Le chef de la gauche plurielle avait d'ailleurs longtemps fait traîner la discussion et le vote. Au point qu'une fois la loi adoptée, il n'avait pas été pressé d'en voir publier les décrets d'application. Pour certains articles, cela n'a même jamais été fait. Le gouvernement s'acharne aujourd'hui contre cette loi qui est restée purement symbolique puisqu'elle n'a pas connu le début d'un commencement d'application.
Cette loi ne visait pas à interdire les licenciements collectifs. Les dispositions prévues étaient destinées à rendre plus longues les procédures d'application des plans sociaux et pouvaient retarder les décisions. Des syndicats des entreprises concernées pouvaient faire des contre-propositions, montrant qu'il existait une alternative industrielle permettant d'éviter les licenciements. Il leur était possible d'en appeler à un médiateur désigné par les autorités. Mais de toute façon, le dernier mot restait aux patrons.
Pour justifier la remise en cause de la loi, le gouvernement de droite avance sa panoplie d'arguments habituels. A en croire Fillon, les entraves qu'il vient de supprimer gênaient le redressement d'entreprises qui " préfèrent cesser toute activité plutôt que de s'aventurer dans le labyrinthe de cette loi ". Ou encore " il existe un risque sérieux que les investisseurs internationaux choisissent de s'implanter hors de France " !
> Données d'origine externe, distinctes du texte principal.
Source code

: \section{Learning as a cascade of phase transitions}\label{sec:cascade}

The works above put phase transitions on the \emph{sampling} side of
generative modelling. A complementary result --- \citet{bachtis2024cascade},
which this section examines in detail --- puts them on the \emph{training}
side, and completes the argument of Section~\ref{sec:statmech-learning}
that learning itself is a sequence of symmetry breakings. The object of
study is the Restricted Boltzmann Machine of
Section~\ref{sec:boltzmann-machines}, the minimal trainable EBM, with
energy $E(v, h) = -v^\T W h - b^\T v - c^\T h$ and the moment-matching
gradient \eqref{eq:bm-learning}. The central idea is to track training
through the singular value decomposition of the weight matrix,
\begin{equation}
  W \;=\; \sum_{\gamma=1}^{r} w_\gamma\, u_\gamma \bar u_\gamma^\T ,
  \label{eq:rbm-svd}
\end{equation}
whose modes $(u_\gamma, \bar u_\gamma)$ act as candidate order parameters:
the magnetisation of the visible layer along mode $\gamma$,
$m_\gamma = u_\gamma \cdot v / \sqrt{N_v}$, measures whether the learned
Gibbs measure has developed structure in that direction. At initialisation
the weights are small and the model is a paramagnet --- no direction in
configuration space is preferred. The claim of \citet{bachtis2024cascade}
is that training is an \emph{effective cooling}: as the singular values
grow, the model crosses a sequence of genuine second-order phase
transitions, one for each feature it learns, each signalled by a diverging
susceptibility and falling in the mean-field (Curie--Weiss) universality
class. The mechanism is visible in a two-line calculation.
Qui peut croire à de telles sornettes ? Les entreprises qui réduisent leurs effectifs le font uniquement parce que cela leur permet de maintenir et surtout d'augmenter leurs profits. Et même quand des entreprises, moyennes ou grandes, celles qui étaient justement concernées par la loi de modernisation sociale, sont en difficulté, c'est souvent momentané. Elles ne l'ont pas toujours été, et ne le seront pas toujours. Si tant est qu'elles soient dans une situation difficile, pourquoi ne pourraient-elles pas maintenir les emplois en puisant sur les profits et les richesses accumulés des gros actionnaires ?
C'est parce qu'il était bien difficile de faire accepter à l'opinion des plans de licenciements visant à augmenter les profits des actionnaires de Danone ou de Marks and Spencer, que Jospin s'était senti obligé, à quelques mois de l'élection présidentielle, de faire une concession au PCF et aux syndicats.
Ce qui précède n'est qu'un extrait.